> Task objective: For every line in the material, set down an identical one.

> Dataset records:
━━━━━━━━━━━━━━━━

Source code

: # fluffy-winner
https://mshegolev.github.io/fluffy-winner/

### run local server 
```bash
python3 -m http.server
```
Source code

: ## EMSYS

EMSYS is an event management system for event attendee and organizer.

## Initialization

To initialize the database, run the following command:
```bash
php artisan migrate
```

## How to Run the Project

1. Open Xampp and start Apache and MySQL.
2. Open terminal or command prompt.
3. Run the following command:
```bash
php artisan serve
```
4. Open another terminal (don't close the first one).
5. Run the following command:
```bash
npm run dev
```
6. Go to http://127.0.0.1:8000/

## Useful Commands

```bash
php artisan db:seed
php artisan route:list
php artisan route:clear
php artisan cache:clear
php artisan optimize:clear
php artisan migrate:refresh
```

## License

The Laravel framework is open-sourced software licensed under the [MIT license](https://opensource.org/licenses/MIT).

━━━━━━━━━━━━━━━━

> The answer:
Source code

: # fluffy-winner
https://mshegolev.github.io/fluffy-winner/

### run local server 
```bash
python3 -m http.server
```
Source code

: ## EMSYS

EMSYS is an event management system for event attendee and organizer.

## Initialization

To initialize the database, run the following command:
```bash
php artisan migrate
```

## How to Run the Project

1. Open Xampp and start Apache and MySQL.
2. Open terminal or command prompt.
3. Run the following command:
```bash
php artisan serve
```
4. Open another terminal (don't close the first one).
5. Run the following command:
```bash
npm run dev
```
6. Go to http://127.0.0.1:8000/

## Useful Commands

```bash
php artisan db:seed
php artisan route:list
php artisan route:clear
php artisan cache:clear
php artisan optimize:clear
php artisan migrate:refresh
```

## License

The Laravel framework is open-sourced software licensed under the [MIT license](https://opensource.org/licenses/MIT).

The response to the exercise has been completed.